Avec mon visage encore enveloppé de bandages, j'avais l'air d'un monstre. Mais je m'en fichais. Je suis sortie de ma chambre sur la pointe des pieds et me suis glissée par une sortie de service.
L'air frais de la nuit a frappé ma peau. J'étais libre. J'ai hélé un taxi et suis allée directement à l'aéroport. J'avais un billet pour le premier vol, vers une petite ville isolée que j'avais choisie au hasard.
Mais au contrôle de sécurité, mon cauchemar est devenu réalité. L'agent de la PAF a regardé mon visage bandé puis la photo de mon passeport – le visage de Clara Serrano – et a secoué la tête.
« Madame, je ne peux pas vous laisser passer. Ça ne correspond pas. »
La panique m'a griffé la gorge. J'ai essayé d'expliquer, mais ma voix était un murmure rauque. La file derrière moi s'impatientait.
L'avion pour ma nouvelle vie embarquait. Je pouvais entendre le dernier appel. J'ai regardé la porte de la passerelle se fermer. C'était fini. J'étais piégée.

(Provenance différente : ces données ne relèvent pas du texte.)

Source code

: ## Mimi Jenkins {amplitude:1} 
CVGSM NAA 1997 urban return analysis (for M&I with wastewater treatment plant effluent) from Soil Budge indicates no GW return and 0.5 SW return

Je me suis éloignée du comptoir, m'effondrant sur un banc. Les sanglots secouaient mon corps, chacun envoyant une nouvelle vague de douleur à travers mon visage en guérison. Les larmes ont trempé la gaze. J'étais une prisonnière dans ma propre peau, dans une ville qui avait essayé de me détruire.
« Alyssa ? »
J'ai levé les yeux. C'était Maxime Keller. Il se tenait devant moi, son visage empreint d'inquiétude.
« Qu'est-ce qui vous est arrivé ? » a-t-il demandé, sa voix douce.
Je ne pouvais pas parler. J'ai juste pointé mon visage, la passerelle qui se fermait, et j'ai pleuré.
Il n'a pas posé d'autres questions. Il a juste pris mon bras.
« Venez avec moi », a-t-il dit. « Je vais vous sortir de là. »
Il m'a conduite à travers le terminal d'aviation privée jusqu'à un jet élégant qui attendait.
« Où allons-nous ? » ai-je murmuré en montant à bord.
« Quelque part en sécurité », a-t-il dit. « Quelque part où vous pourrez guérir. »
Alors que le jet roulait sur la piste, j'ai regardé par le hublot les lumières scintillantes de Paris. C'était la ville de mes rêves, la ville qui m'avait construite puis réduite en cendres.
Je laissais tout derrière moi. Mon passé, ma douleur, l'homme qui avait essayé de m'effacer.
Je volais vers un avenir inconnu, avec un étranger qui m'avait sauvée deux fois. Pour la première fois depuis longtemps, j'ai senti une lueur de quelque chose que je croyais avoir perdu pour toujours : l'espoir.